The Kitchen's Sunny Anderson is going to be hippity-hoppity on her way to a streaming service near you for the Easter Basket Challenge beginning March 1. Anderson will serve as host of this mini cooking series — there are five one-hour episodes — dedicated to all things Easter. The production can be viewed on either the Food Network or discovery+. According to Discovery, this culinary competition show will serve up jelly bean-inspired pop art pastry tarts, Peep-inspired challenges fit for an Easter parade, and "panoramic" Easter eggs that will either inspire a good tale or an epic fail. And to sweeten the basket, the crown Easter Basket challenge winner will get a gold egg with $25,000 inside. 

This new show sounds like a ton of fun and Anderson is the perfect person to lead this effort. Rest assured, however, that there is one food that Anderson will be steering clear of during her Easter Basket Challenge series. Yes, even celebrity chefs have foods and dishes they don't enjoy, and Anderson is no different. And after reading up on the one Anderson says she will never eat, we're with her. Something about this dish puts our palate in a state of dread. What is it? 

Pepper pot soup in a can

Get ready for your gag reflex to kick in, because Anderson is so right when she said in a Food Network interview that she could never eat seafood pepper pot soup after competing on Chopped All-Stars. Anderson revealed to Food Network that of the Chopped basket that contained rack of venison, seafood pepper pot soup, potato pierogis, and okra, "I'd never seen that seafood pepper pot soup in a can. I've seen some crazy stuff in a can, but I've never seen that in my life. If I saw that in a grocery store, I would run the other way. I want nothing to do with it ever again!" 

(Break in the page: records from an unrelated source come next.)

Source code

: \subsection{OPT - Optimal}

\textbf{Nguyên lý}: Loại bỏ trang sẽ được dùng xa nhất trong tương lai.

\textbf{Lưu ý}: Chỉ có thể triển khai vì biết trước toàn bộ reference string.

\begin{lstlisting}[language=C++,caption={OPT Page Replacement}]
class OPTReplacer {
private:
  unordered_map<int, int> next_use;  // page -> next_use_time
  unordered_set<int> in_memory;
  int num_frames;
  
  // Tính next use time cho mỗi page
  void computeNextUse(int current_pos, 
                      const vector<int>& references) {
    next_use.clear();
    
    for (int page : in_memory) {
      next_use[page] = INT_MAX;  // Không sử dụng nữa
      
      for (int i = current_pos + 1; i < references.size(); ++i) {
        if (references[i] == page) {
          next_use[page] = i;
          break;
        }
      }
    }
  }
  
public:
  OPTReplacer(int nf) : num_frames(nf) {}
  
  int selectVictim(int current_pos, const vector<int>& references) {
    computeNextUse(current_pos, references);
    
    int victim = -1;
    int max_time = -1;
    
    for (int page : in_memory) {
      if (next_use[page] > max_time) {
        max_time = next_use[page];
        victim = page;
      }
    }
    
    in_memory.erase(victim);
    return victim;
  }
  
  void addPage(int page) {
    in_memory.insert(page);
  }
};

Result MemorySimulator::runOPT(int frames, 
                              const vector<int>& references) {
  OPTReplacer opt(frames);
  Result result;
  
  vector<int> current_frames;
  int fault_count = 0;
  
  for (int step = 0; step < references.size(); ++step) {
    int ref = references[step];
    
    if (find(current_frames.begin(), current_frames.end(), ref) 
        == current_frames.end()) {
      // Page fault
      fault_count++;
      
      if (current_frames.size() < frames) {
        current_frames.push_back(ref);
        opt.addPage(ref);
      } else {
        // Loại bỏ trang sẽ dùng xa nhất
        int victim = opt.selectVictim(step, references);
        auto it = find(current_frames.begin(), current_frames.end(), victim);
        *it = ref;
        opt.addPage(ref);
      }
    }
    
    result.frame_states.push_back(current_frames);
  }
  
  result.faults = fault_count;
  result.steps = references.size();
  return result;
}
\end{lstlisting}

What is pepper pot soup? According to The Spruce Eats, it's a hearty dish that contains tripe, veal, vegetables, and lots of black pepper. Tripe definitely doesn't excite our taste buds, and the thought of it in a can makes it even less appetizing. But despite what the thought of it does to our mouth, pepper pot soup has an interesting back story.

In 2012, Philadelphia's PBS station WHYY shared that before Philly cheesesteaks became synonymous with the city, this soup with Caribbean origins was one of their signature dishes. In fact, there are tales that George Washington ate pepper pot soup during his winter at Valley Forge. For more than a century, the Campbell's Soup company made a condensed version of their own. However, regardless of its history, we agree with Anderson. Bring on the chocolate Easter bunnies instead.